Pas de langue de bois, ni de langue au chat mais une langue bien pendue dans ce monologue ferme et déterminé de Sultan Ulutas Alopé. Un tendre manifeste pour défendre, découvrir et magnifier les sons, la syntaxe de sa langue maternelle qu'elle n'a jamais pratiquée. Un exil linguistique à l'envers, à la renverse qui bouscule et bascule dans l'identité salvatrice: se connaitre enfin, être reconnue pour ses origines en les portant haut et fort. Ce qui n'était pas le cas dans son pays, la Turquie où être kurde c'était être terroriste ou animiste...Ce petit bout de femme qui se raconte, celle d'y à quatre ans déjà et qui n'est plus la même ici sur scène, conte à son père, à son public en les désignant chacun par un "tu" universel. Elle est seule sur le plateau.Une chaise pourtant évoque l'absence du père, celui qui apparait et disparait de la vie de famille à son gré. Trois soeurs, une mère restent alors au foyer et cela devient "naturel", normal. Quand ce dernier revient de ses escapades inconnues, c'est la distance, puis le naturel qui revient au galop. Loin d'une autobiographie, plutôt une "autofiction", ce récit théâtralisé et mis en scène séduit.
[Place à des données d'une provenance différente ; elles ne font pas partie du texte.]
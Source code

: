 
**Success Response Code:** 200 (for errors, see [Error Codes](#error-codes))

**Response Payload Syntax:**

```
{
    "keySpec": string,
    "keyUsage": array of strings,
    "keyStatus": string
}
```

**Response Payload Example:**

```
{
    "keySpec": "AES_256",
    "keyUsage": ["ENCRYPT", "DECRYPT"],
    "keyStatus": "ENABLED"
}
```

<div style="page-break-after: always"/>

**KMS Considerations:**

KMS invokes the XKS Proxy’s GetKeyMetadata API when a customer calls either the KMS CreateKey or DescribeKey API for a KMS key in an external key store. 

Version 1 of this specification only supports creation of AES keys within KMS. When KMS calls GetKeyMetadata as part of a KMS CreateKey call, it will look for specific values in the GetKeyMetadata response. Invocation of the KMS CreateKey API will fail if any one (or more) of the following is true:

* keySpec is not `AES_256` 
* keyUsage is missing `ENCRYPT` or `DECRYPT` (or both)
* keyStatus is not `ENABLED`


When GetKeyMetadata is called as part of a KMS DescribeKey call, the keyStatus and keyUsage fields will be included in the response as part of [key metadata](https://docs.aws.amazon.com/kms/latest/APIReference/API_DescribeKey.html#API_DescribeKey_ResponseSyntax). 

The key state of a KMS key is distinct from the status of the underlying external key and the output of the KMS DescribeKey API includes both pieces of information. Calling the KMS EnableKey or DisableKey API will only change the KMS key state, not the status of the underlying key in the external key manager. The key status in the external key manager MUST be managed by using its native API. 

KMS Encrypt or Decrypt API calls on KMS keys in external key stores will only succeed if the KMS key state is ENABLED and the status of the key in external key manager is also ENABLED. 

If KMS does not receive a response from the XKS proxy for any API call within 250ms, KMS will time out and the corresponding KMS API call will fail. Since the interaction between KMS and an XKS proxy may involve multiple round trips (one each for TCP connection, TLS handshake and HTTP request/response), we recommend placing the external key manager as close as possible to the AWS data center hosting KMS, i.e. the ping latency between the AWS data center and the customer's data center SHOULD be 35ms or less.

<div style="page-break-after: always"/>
Autant par l'accent de cette jeune femme aux longs cheveux noirs que par ces moments incongrus de sa vie: celle d'une exilée qui apprend la "langue de son père" à l'étranger; histoire de déculpabiliser cette situation de paria sur son territoire, et de passer le temps utilement lors de son long séjour forcé par les circonstances juridiques et politiques de l'administration. Elle est frêle, autant que forte, timide ou réservée, autant que volubile et généreuse.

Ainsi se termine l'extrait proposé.